MLIR and the C++ ABI

In CIRCT, we encountered a weird bug related to ⚙ D124791 [mlir] Refactoring dialect and test code to use parseCommaSeparatedList.

In a CI test, we build MLIR with Clang and link it to CIRCT compiled with GCC to test for GCC-specific compiler errors. The builds started failing after rebasing LLVM onto the patch. We are aware of the fact that this is not supposed to work and we will discontinue cross-compiler linking.

The reason for the failure is the lambda function in parseTypeList. On the MLIR library side, the function associated with the lambda is compiled with Clang, expecting the structure of captured items to contain the this pointer as its first field. On the CIRCT side, GCC decides to inline the creation site of the lambda, setting up the payload according to its own rules, placing the captured this pointer as the last field of the structure.
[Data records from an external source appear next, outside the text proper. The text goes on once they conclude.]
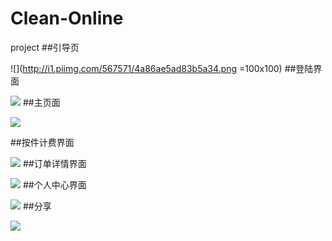 # Clean-Online
project
##引导页

![](http://i1.piimg.com/567571/4a86ae5ad83b5a34.png =100x100)
##登陆界面

![](http://i1.piimg.com/567571/b161a594f832d551.png)
##主页面

![](http://i1.piimg.com/567571/178a2e75d8faee62.png)

##按件计费界面

![](http://i1.piimg.com/567571/cbe198f36478e965.png)
##订单详情界面

![](http://i1.piimg.com/567571/136d3b23dc8ab788.png)
##个人中心界面

![](http://i1.piimg.com/567571/ad3d8ec383cd3722.png)
##分享

![](http://i1.piimg.com/567571/7a3d5fae2142bf75.png)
Once the lambda function starts executing, the lambda crashes as the this pointer and the SmallVectorImpl reference are reversed.

While there are obvious incompatibilities between the lowering of lambdas, issues can be hidden by the fact that lambda setup code and lambda function implementations are often in the same compilation unit and the payload is not inspected while traversing other modules, especially if llvm::function_ref is used. Unfortunately, if inlining is involved or lambdas are copy- or move-constructed, problems arise. To the best of my knowledge, C++ has no ABI to standardise this (a C++ ABI draft goes only as far as specifying name mangling rules).
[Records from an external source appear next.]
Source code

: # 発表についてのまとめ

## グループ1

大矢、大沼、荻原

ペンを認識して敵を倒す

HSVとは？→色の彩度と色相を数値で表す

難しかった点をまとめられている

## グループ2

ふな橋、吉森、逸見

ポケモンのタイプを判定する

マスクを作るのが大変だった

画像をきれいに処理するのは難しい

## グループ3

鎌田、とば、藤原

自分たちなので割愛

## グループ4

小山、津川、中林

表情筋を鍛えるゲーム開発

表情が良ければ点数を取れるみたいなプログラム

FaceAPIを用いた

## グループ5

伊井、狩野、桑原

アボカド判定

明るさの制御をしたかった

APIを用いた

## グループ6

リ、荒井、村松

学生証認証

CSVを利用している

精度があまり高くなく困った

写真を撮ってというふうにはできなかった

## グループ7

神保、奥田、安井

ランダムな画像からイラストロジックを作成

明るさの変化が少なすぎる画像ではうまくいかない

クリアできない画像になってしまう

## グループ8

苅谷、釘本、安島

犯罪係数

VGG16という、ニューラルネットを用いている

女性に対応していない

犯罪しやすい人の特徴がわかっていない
This is going to be a problem if LLVM/MLIR will be packaged in any way, as functions that construct lambdas will not work when inlined. While our use case was incorrect, linking a project compiled with clang to a library built by GCC and distributed by a package manager is a legitimate scenario. If packaging is a need, we should consider some style guidelines to avoid such issues. Otherwise, I hope this post serves as a warning of the perils of mixing compilers.

7 Likes

Wow, that is crazy. This seems like it is a pretty significant ABI incompatibility issue - is this specified by the de-facto C++ ABIs, or just defined by implementations?

I think it’s left up to the implementation, as there is no reference in the ABI draft and the standard leaves the field order unspecified.
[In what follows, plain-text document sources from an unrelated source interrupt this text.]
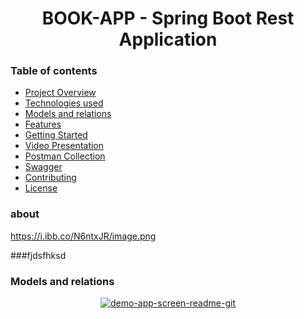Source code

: # <h1 align="center"> BOOK-APP - Spring Boot Rest Application


### Table of contents
* [ Project Overview <a name="project-overview"></a>](#project-overview-a-nameproject-overviewa)
* [ Technologies used](#tech-stack)
* [ Models and relations <a name="models"></a>](#models-and-relations-a-namemodelsa)
* [ Features <a name="features"></a>](#features-a-namefeaturesa)
* [ Getting Started <a name="getting-started"></a>](#getting-started-a-namegetting-starteda)
* [ Video Presentation <a name="presentation"></a>](#video-presentation)
* [ Postman Collection <a name="postman"></a>](#postman-collection)
* [ Swagger <a name="swagger"></a>](#swagger-a-nameswaggera)
* [ Contributing <a name="contributing"></a>](#contributing-a-namecontributinga)
* [ License <a name="license"></a>](#license-a-namelicensea)


### about

https://i.ibb.co/N6ntxJR/image.png



###fjdsfhksd

### Models and relations <a name="models"></a>
<div align="center"><a href="https://i.ibb.co/N6ntxJR/image.png"><img src="https://i.ibb.co/7JNjvZh/image.png" alt="demo-app-screen-readme-git" border="0" /></a></div>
Maybe relevant: The cxx-abi-dev January 2013 Archive by thread.

Sounds relevant, although the issue is more involved here since the incompatibility arises not from the definition of the lambda, but from the inlining transformation performed by the compiler, which I believe was not considered in that discussion. Did the discussion in that thread lead to any tangible changes?

I haven’t looked at your problem in detail, but I assume that both compilers see the lambda and generate code for both construction and operator(). Then one of these is perhaps inlined and the other is discarded by the linker in favor of the copy from the other compiler, resulting in inconsistencies. In standardese these are ODR issues. The linker can discard duplicate weak symbols because the one-definition rule states they must be the same, otherwise it’s undefined behavior.

Maybe @zygoloid or @rjmccall know that.

That’s precisely the problem here. But more generally, even if the compiler matched the implementation with the correct construction code, passing std::function through a module lowered by the different compiler with different copy or move constructors is still incorrect.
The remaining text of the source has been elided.